O início do conflito na Síria em 2011 deslocou milhões de pessoas, provocando uma crise de migrantes que ainda hoje reverbera na política europeia. Seus vizinhos do Oriente Médio, enquanto isso, já lidam com as consequências da guerra de Israel contra o Hamas, em Gaza, e os combates com o Hezbollah, no Líbano.
A Rússia tem bases militares na Síria e buscará proteger seus interesses. Mas o Kremlin está ocupado com sua guerra na Ucrânia. O Irã, que tem feito ataques diretos a Israel nos últimos meses, também está enfraquecido. As autoridades árabes, no entanto, não esperam que a República Islâmica desista de manter sua influência na Síria sem lutar.
Queda relâmpago
O ritmo dos eventos que derrubaram Assad após mais de 50 anos de sua família no poder foi impressionante. Há pouco mais de uma semana, sua sobrevivência parecia quase uma conclusão precipitada.

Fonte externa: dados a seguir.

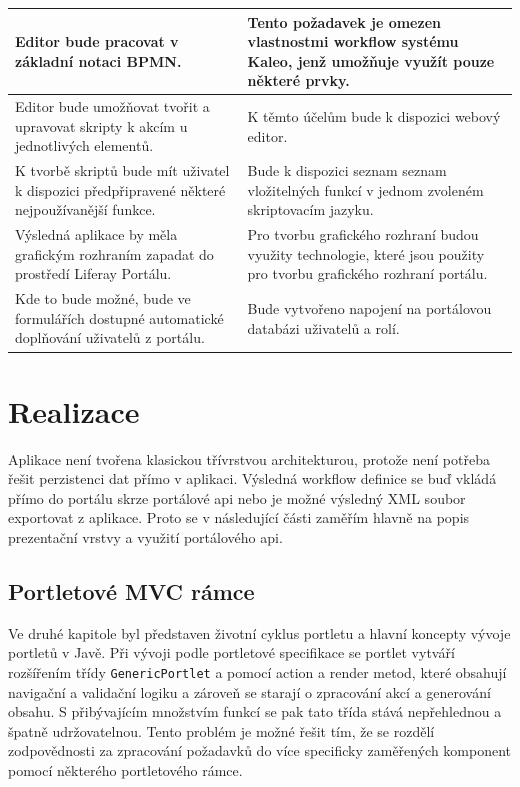 \documentclass{fithesis}
\begin{document}
\begin{center}
\begin{longtable}{|p{5.5cm}|p{5.5cm}|}
\hline Editor bude pracovat v základní notaci BPMN.  & Tento požadavek je omezen vlastnostmi workflow systému Kaleo, jenž umožňuje využít pouze některé prvky. \\
\hline Editor bude umožňovat tvořit a upravovat skripty k akcím u jednotlivých elementů. & K těmto účelům bude k dispozici webový editor. \\
\hline K tvorbě skriptů bude mít uživatel k dispozici předpřipravené některé nejpoužívanější funkce.  &   Bude k dispozici seznam seznam vložitelných funkcí v jednom zvoleném skriptovacím jazyku. \\
\hline Výsledná aplikace by měla grafickým rozhraním zapadat do prostředí Liferay Portálu. & Pro tvorbu grafického rozhraní budou využity technologie, které jsou použity pro tvorbu grafického rozhraní portálu.\\
\hline Kde to bude možné, bude ve formulářích dostupné automatické doplňování uživatelů z portálu. & Bude vytvořeno napojení na portálovou databázi uživatelů a rolí.

\end{longtable}
\end{center}



\chapter{Realizace}
Aplikace není tvořena klasickou třívrstvou architekturou, protože není potřeba řešit perzistenci dat přímo v aplikaci. Výsledná workflow definice se buď vkládá přímo do portálu skrze portálové api nebo je možné výsledný XML soubor exportovat z aplikace. Proto se v následující části zaměřím hlavně na popis prezentační vrstvy a využití portálového api.

\section{Portletové MVC rámce}
Ve druhé kapitole byl představen životní cyklus portletu a hlavní koncepty vývoje portletů v Javě. Při vývoji podle portletové specifikace se portlet vytváří rozšířením třídy  \verb|GenericPortlet| a pomocí action a render metod, které obsahují navigační a validační logiku a zároveň se starají o zpracování akcí a generování obsahu. S přibývajícím množstvím funkcí se pak tato třída stává nepřehlednou a špatně udržovatelnou. Tento problém je možné řešit tím, že se rozdělí zodpovědnosti za zpracování požadavků do více specificky zaměřených komponent pomocí některého portletového rámce.
\end{document}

Em seguida, os insurgentes liderados pelo grupo islâmico Hayat Tahrir al-Sham capturaram as cidades de Aleppo e Hama, antes de se aproximarem de Homs e Damasco, a capital.
Na manhã de domingo (8), os rebeldes assumiram o controle da estação de televisão e saudaram a “queda do regime criminoso de Assad”. Assad decidiu renunciar e deixou o país, informou posteriormente o Ministério das Relações Exteriores da Rússia.
O avanço dos rebeldes desfez um impasse na Síria, em que as forças de Assad, apoiadas por Moscou e Teerã, haviam retomado o controle da maior parte do país, com exceção de um reduto rebelde no noroeste e de um reduto curdo no nordeste.
Isso desencadeou uma situação política na qual muita coisa permanece incerta - principalmente a natureza do novo governo que está se formando em Damasco. Também não está claro se essa liderança será capaz de governar o país devastado pela guerra.
O clima refletiu essas preocupações na noite de domingo, quando foi imposto um toque de recolher e vários prédios que abrigavam agências de segurança e a autoridade de passaporte e imigração foram consumidos pelas chamas, com os moradores locais especulando sobre ataques israelenses.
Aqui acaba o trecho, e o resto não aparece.